Oil prices plunged through the critical $17-a-barrel barrier Tuesday for the first time in more than two months over growing skepticism over OPEC's ability to hold down production and achieve its $18 price target.
On the New York Mercantile Exchange, West Texas Intermediate crude oil, the benchmark U.S. crude for immediate delivery, plummeted 35 cents to $16.73 a barrel.
It was the lowest close since West Texas Intermediate ended at $16.91 a barrel on Dec. 23, three days after OPEC agreed to cut production by 7.2% to 15.8 million barrels a day in a bid to lift oil prices to an official average of $18 a barrel by Feb. 1.
West Texas Intermediate hit a high for the year of $19.14 a barrel on Jan. 15, propelled by optimism that the Organization of Petroleum Exporting Countries would pull off its high-stakes attempt to stabilize prices at $18 a barrel.
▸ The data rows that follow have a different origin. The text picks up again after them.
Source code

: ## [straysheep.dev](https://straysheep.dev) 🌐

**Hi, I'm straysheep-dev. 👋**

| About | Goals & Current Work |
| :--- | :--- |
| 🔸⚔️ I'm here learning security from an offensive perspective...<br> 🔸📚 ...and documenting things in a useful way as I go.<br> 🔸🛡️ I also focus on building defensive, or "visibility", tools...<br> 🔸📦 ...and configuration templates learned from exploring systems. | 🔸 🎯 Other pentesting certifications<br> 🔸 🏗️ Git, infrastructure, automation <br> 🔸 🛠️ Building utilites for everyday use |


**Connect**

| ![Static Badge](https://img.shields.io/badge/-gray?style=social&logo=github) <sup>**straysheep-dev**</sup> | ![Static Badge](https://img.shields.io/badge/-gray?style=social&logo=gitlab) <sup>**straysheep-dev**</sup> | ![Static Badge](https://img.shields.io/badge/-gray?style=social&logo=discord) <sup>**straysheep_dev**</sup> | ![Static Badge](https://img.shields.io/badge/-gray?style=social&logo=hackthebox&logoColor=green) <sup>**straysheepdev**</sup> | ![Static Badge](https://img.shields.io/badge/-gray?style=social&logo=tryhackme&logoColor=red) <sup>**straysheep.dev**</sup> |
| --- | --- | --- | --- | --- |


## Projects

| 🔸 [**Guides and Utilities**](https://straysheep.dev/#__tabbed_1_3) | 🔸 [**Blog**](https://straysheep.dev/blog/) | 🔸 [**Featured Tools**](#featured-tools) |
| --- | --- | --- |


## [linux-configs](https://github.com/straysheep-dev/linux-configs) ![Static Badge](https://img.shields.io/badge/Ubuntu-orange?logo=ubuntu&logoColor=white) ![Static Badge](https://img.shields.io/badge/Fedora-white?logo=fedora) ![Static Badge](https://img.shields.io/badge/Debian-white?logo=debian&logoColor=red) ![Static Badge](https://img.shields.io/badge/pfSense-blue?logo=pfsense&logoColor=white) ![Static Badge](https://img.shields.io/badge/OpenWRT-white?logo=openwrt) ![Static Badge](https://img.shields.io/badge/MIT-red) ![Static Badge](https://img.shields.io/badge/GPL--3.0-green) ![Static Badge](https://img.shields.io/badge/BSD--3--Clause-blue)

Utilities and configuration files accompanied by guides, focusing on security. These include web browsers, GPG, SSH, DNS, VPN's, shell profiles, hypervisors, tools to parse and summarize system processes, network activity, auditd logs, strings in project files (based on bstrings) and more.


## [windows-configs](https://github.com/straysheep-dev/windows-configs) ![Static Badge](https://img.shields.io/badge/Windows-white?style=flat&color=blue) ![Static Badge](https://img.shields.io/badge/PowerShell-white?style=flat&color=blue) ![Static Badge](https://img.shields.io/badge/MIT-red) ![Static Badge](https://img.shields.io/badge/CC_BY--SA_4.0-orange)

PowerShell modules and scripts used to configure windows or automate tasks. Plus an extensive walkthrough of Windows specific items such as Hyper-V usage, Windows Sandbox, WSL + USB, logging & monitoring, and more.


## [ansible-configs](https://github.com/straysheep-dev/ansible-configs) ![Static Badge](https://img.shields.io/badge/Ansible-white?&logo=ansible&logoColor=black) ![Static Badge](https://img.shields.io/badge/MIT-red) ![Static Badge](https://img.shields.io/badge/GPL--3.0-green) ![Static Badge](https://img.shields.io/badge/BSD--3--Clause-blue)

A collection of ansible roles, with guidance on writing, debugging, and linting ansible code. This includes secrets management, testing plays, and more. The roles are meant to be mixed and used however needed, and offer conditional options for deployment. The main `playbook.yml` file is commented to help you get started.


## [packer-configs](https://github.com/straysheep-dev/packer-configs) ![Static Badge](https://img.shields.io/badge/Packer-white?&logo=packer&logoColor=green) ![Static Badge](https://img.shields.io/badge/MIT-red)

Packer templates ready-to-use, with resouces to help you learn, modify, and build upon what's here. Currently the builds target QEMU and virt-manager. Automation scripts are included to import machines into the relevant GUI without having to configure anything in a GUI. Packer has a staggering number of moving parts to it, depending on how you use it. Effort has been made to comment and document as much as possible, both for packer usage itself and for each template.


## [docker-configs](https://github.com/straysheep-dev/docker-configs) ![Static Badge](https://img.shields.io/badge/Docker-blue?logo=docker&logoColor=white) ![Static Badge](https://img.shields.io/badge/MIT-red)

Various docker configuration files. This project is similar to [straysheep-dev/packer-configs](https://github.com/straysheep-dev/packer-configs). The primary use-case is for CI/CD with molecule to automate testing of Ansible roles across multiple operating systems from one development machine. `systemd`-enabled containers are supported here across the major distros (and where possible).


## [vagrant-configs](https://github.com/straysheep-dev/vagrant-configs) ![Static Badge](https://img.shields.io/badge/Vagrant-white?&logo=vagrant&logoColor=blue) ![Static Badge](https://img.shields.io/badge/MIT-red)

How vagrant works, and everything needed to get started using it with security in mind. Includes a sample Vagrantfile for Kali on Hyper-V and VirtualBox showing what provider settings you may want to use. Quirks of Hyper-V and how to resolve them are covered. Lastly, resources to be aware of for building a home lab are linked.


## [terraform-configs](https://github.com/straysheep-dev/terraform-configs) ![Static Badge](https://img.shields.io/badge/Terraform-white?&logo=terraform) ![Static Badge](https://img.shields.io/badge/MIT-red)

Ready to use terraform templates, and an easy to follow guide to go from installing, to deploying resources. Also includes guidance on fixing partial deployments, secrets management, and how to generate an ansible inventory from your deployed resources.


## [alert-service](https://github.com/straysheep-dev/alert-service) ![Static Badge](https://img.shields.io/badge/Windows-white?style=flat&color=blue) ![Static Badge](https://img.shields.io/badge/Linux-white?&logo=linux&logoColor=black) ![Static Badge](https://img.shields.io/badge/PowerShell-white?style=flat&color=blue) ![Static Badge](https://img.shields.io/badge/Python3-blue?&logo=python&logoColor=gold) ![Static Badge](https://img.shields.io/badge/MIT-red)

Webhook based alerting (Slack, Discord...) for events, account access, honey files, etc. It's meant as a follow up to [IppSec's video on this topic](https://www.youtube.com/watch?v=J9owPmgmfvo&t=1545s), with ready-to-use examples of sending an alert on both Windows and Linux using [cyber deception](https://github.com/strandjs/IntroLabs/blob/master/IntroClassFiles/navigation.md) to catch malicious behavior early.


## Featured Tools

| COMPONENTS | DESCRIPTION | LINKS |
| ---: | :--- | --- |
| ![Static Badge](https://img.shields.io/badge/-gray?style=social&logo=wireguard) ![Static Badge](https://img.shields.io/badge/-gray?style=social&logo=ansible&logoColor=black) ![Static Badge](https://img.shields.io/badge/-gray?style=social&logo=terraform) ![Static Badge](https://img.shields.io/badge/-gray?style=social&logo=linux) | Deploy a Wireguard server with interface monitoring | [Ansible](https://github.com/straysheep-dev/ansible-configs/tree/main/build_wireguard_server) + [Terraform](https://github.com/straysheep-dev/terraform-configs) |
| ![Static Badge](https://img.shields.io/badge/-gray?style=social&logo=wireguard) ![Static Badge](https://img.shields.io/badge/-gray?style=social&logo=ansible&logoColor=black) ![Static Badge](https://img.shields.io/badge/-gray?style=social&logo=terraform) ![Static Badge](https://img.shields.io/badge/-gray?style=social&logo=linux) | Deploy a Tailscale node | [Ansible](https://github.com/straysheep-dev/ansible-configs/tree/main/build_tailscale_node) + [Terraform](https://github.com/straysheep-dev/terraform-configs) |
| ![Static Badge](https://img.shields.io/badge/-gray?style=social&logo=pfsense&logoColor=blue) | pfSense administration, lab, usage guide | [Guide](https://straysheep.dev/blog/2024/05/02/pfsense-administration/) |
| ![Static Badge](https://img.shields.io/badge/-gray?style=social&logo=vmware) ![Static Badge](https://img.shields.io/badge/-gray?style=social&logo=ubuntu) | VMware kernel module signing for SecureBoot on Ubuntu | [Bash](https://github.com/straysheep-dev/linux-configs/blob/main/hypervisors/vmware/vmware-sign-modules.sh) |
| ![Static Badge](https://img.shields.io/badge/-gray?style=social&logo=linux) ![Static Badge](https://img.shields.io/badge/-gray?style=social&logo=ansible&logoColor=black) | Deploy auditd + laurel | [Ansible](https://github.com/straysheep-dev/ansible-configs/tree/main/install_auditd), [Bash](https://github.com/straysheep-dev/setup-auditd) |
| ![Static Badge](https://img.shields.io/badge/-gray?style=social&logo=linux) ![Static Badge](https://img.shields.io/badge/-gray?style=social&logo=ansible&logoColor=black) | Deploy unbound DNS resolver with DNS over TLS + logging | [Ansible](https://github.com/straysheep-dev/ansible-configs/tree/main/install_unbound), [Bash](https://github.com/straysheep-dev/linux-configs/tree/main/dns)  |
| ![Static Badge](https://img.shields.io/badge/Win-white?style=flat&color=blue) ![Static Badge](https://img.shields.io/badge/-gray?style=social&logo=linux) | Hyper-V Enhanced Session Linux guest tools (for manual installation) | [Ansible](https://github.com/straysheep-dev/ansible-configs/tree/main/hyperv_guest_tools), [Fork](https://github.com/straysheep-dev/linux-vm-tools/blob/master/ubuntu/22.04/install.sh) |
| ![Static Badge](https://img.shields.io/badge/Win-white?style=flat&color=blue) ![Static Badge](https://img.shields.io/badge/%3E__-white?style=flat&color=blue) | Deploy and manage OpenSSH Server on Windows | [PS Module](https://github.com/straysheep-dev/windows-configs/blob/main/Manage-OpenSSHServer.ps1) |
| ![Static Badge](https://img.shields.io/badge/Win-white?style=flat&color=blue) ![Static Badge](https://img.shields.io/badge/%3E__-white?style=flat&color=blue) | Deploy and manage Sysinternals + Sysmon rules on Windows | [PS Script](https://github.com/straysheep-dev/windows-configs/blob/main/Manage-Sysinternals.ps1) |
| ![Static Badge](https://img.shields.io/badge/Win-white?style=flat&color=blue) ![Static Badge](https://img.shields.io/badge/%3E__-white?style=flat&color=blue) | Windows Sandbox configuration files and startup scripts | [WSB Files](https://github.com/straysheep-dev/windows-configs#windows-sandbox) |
West Texas Intermediate fell by 65 cents to $16.85 a barrel on the U.S. Gulf Coast spot market Tuesday, where oil is sold to the highest bidder.
Unleaded gasoline for immediate delivery on the Merc tumbled 1.10 cents to 45.89 cents a gallon and home-heating oil slipped 0.82 cent to 45.01 cents.
On the European spot market, where oil is sold to the highest bidder, Britain's North Sea Brent crude nose dived by 60 cents to $16.45 a barrel, the lowest close since mid-December. Brent traded as high as $18.80 on Jan. 12.
"Traders have turned bearish on oil," said Andrew Lebow, an analyst in New York with Shearson Lehman Bros.
Two factors are at work, he said. Poor refinery profit margins are putting pressure on crude prices and there is diminishing optimism about the ability of OPEC to hold to its production control agreement.
In the Dec. 20 accord, OPEC vowed to limit its output in order to boost prices to a target level of $18 per 42-gallon barrel. The pact appeared to be working by late January, when a combination of severe winter weather and growing belief that the agreement would stick had pushed prices well above $18.
But, Lebow observed: "Refinery runs have been much higher than they should have been for the last six weeks. As a result there's been a considerable buildup in gasoline stocks, and in heating oil stocks, as well."
The surplus has put pressure on oil product prices to the extent that some crude oil is being refined at a loss, Lebow said.
"If I know I'm going to lose money on every barrel I refine, why would I buy oil at some fixed price? I wouldn't," he said.
This is going to make it difficult for members of OPEC to keep prices fixed around $18.
"The next couple of weeks are going to be crucial," he said.
But refinery runs are going to have to be cut, Lebow said, and this will lead to better prices for oil products and renewed demand for crude.
Despite the difficulties, he said, OPEC probably will hold to the agreement.
"I don't think they have the stomach for the kind of price war we saw in 1986," he said.
During the past five weeks, oil prices have eroded steadily by about $2 a barrel on reports OPEC was exceeding its self-imposed production ceiling by nearly 1 million barrels a day because of quota violations by Iraq, Kuwait, the United Arab Emirates and Ecuador.
Selling accelerated Monday after the Gulf Cooperation Council--composed of OPEC members Kuwait, the UAE, Saudi Arabia and Qatar and independent producers Bahrain and Oman--failed to take concrete steps at a weekend meeting to help OPEC shore up its pricing and production agreement.
Industry sources said OPEC production has dropped to about 16.2 million barrels a day recently--still above its ceiling--because major oil companies are reluctant to buy oil from cartel members at fixed prices during the current market rout.